Metropolitan News-Enterprise

 

Thursday, January 2, 2014

 

Page 1

 

Hammock Upholds City’s Medical Marijuana Measure

 

By a MetNews Staff Writer

 

Los Angeles Superior Court Judge Randolph Hammock has rejected challenges to the medical marijuana measure adopted by City of Los Angeles voters last May.

Hammock Monday overruled demurrers by three dispensary operators whom the city is trying to put out of business. He said Proposition D does not violate their rights to due process or equal protection of the laws.

The ordinance, which 63 percent of city voters supported, bars dispensaries from operating if they opened up after the city declared a moratorium on new facilities in 2007; if they are within 600 feet of a park, a school, or a child-care facility; or if they violate other requirements. City Attorney Mike Feuer declared in October that the city would begin bringing legal actions against an estimated 850 illegal dispensaries.

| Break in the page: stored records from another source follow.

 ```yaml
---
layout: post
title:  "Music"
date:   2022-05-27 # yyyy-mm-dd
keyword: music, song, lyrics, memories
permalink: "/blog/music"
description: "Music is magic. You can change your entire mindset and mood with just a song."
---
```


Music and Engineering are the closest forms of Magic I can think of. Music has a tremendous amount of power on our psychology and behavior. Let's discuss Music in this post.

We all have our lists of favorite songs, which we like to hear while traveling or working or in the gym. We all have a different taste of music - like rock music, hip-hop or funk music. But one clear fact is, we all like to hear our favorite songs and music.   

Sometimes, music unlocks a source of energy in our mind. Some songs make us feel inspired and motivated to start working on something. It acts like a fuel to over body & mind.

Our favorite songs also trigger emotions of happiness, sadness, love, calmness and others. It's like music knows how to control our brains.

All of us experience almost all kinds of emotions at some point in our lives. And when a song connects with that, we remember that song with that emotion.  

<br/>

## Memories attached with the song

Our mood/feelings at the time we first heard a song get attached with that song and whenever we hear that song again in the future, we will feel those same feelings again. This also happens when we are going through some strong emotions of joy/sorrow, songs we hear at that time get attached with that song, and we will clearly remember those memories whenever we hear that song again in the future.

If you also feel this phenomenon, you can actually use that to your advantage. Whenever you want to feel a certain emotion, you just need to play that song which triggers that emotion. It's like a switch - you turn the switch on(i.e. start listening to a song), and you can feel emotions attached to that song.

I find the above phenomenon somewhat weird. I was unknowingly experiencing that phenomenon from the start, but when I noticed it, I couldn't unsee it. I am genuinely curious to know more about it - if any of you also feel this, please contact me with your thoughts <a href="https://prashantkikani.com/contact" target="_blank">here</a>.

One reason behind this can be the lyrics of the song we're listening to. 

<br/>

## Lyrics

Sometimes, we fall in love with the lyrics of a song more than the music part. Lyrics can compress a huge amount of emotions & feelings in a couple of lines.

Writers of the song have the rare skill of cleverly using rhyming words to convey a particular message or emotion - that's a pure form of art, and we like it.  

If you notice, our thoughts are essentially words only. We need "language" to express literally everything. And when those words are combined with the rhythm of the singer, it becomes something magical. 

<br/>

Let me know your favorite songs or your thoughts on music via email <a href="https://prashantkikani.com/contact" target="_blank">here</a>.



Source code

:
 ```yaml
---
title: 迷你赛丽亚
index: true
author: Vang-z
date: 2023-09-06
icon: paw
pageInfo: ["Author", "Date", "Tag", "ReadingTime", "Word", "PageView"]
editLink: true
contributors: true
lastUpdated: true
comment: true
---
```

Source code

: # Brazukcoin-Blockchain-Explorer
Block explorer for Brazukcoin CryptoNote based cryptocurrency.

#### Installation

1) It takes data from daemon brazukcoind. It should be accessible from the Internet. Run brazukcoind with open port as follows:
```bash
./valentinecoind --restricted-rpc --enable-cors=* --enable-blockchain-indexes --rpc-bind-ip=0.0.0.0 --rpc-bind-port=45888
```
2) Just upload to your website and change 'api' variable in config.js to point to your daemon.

Three of those targets—Trinity Holistic Caregivers and Nature’s Wonder Caregivers downtown, and God’s Gift Herb Center in the Vermont Knolls area—asked Hammock to dismiss the city’s suits on constitutional grounds.

The judge, however, cited City of Riverside v. Inland Empire Health and Wellness Center, Inc. (2013) 56 Cal.4th 72. The high court said cities may ban medical marijuana dispensaries from operating within municipal boundaries.

Justice Marvin Baxter, writing for a unanimous court, said that neither the 1996 initiative that allows the use of marijuana on a doctor’s written recommendation—known as Proposition 215 or the Compassionate Use Act—nor follow-up legislation enacted eight years later preempts local land use laws.

“If a municipality can completely ban any [dispensaries], why can’t it simply allow some limited number, and ban the rest?”, the judge asked rhetorically.

He agreed with the city that a Court of Appeal decision upholding the predecessor to Proposition D disposes of the defendants’ due process arguments. And he rejected the equal protection arguments on the ground that the limitation on the number of dispensaries serves a rational purpose by enabling the city to “adequately control and monitor a limited number of” collectives, “and still allow marijuana to be utilized under the parameters” of Proposition 215 and the Medical Marijuana Program Act.

The case is People v. Trinity Holistic Caregivers, 3CA08520.